Среди участников этого переплетения взаимоотношений основное внимание в книге уделено государственным акторам и их концепциям и практикам имперской власти, т. е. сообществу представителей имперской элиты в Царстве Польском и в Варшаве, их внутренним и внешним социальным контактам и их культурной коммуникации в целом. Это объясняется в первую очередь тем, что в конфронтациях, происходивших в Царстве, они, занимая позицию власти, играли центральную роль.
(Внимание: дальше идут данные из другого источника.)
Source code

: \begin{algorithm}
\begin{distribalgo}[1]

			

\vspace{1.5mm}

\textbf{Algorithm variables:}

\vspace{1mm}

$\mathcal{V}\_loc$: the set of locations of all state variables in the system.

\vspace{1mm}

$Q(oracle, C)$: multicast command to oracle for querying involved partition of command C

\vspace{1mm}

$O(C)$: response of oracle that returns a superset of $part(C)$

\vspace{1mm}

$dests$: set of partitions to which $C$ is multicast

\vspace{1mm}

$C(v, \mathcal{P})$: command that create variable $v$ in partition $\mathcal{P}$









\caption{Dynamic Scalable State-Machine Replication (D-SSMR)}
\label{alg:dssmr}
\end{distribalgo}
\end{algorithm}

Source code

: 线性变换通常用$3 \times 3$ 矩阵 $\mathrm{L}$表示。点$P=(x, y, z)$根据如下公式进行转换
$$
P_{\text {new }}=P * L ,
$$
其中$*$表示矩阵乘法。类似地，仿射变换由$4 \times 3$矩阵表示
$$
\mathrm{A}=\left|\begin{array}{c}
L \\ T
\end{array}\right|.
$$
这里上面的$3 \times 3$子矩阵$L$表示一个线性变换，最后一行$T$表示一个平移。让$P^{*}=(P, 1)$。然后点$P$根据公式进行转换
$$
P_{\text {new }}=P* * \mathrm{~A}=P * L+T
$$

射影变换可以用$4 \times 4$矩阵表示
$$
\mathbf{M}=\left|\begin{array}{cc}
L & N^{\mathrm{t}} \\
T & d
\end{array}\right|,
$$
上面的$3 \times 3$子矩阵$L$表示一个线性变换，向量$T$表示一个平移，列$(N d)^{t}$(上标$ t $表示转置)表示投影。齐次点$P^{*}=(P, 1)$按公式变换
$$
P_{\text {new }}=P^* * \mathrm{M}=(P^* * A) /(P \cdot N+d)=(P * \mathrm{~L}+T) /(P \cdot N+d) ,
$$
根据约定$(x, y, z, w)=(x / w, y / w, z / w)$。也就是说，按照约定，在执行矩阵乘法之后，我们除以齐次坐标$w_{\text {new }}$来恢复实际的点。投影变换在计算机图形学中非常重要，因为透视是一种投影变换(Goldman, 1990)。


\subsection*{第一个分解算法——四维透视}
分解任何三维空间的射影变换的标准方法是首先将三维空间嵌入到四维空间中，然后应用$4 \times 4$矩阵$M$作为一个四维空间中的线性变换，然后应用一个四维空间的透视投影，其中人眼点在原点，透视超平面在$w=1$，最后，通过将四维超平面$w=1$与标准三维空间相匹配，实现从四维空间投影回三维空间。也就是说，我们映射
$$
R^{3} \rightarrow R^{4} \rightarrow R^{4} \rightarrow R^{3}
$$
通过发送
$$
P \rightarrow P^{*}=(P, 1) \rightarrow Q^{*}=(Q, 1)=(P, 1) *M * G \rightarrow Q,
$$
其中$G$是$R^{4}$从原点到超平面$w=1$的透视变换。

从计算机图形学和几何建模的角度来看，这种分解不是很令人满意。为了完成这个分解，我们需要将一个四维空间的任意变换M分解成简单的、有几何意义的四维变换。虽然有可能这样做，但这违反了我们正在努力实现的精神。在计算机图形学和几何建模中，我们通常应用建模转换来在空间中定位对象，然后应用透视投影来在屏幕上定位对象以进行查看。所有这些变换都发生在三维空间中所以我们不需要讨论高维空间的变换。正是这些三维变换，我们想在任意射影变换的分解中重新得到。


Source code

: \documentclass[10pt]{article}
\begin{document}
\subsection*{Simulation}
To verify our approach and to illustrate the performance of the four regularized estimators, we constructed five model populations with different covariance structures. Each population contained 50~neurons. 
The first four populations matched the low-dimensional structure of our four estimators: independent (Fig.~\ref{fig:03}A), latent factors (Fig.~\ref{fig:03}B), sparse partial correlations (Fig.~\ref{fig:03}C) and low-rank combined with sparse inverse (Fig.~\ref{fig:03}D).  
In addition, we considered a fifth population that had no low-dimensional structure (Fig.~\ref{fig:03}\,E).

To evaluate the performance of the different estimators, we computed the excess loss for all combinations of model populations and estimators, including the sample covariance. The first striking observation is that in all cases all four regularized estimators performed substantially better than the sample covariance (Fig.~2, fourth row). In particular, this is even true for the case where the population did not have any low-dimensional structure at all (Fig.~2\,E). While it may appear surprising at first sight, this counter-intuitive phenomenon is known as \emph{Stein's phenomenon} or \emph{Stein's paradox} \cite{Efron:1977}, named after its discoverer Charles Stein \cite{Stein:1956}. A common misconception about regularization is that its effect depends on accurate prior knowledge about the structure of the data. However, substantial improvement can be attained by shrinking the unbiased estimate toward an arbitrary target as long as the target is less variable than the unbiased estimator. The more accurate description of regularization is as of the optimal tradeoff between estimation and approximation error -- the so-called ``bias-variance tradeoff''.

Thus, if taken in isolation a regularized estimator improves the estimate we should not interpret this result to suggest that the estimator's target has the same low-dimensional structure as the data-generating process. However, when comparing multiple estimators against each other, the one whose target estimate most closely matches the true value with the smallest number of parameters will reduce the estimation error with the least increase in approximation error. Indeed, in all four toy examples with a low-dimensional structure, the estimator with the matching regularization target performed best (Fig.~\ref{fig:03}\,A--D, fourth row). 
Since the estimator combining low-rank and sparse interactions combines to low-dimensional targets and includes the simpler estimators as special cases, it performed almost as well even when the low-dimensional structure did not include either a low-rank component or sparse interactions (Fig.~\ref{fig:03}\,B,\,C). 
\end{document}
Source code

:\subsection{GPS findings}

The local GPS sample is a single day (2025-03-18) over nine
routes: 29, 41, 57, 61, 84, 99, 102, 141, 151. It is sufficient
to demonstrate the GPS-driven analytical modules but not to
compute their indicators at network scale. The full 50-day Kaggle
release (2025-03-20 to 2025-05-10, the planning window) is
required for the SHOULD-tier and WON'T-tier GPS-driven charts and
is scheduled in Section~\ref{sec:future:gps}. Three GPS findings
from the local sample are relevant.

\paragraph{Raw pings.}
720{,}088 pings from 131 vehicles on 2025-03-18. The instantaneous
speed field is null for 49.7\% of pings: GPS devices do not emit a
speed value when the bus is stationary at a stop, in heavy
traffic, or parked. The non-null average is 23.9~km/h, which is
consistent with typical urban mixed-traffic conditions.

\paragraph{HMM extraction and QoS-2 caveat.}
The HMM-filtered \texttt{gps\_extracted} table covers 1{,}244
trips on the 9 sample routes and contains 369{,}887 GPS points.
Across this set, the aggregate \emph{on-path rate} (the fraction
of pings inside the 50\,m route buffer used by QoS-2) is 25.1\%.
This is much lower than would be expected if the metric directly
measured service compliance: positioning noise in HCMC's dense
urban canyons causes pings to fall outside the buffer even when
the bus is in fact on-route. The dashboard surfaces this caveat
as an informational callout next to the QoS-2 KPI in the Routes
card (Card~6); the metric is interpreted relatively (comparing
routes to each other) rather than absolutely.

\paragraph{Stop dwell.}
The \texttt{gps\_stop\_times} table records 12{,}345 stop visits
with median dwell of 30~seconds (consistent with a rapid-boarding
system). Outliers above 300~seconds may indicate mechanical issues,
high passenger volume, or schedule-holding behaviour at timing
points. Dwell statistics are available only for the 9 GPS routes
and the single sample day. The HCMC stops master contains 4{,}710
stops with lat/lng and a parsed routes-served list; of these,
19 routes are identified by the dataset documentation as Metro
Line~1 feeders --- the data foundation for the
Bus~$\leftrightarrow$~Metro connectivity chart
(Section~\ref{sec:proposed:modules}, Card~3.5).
Но немаловажное значение имеет и то удивительное обстоятельство, что имперские элиты Привислинского края, в отличие от других регионов империи – остзейских провинций, Кавказа, Киевского или Виленского генерал-губернаторства, – до сих пор практически не становились предметом изучения: нет работ, посвященных локальным пространствам действия, репрезентационным стратегиям, а также обстоятельствам, навязывавшим представителям имперской элиты тот или иной образ действий. Недостаточно внимания уделялось до сих пор и жизненному миру этой категории обитателей Царства Польского. Нет пока (если не говорить о взаимодействии польского и еврейского обществ в этих провинциях) работ, посвященных составлению «карт» ментальных миров и горизонтов действий имперской элиты. Целью настоящего исследования является создание такого портрета имперской элиты в Царстве Польском, который отразил бы ее многослойность, внутренние противоречия и конфликтную коммуникацию с окружающим местным населением28.
Таким образом, открытых вопросов много: в какую структуру были встроены эти представители Петербурга на местах? Какие институты для осуществления имперской власти были сформированы в Царстве Польском до и после подавления восстания 1863–1864 годов? Кто были ключевые игроки в этой системе управления? Каковы были их сферы влияния и как формировалась конкуренция полномочий внутри этого административного аппарата, характерная для Российской империи? И последнее, но не менее важное: если говорить о ментальном горизонте, какие программные концепции, какие образы империи, какие представления этих чиновников о самих себе направляли их деятельность? Это – центральные аспекты, на которые будет направлено внимание в предлагаемой здесь истории структур и акторов петербургского владычества в Привислинском крае.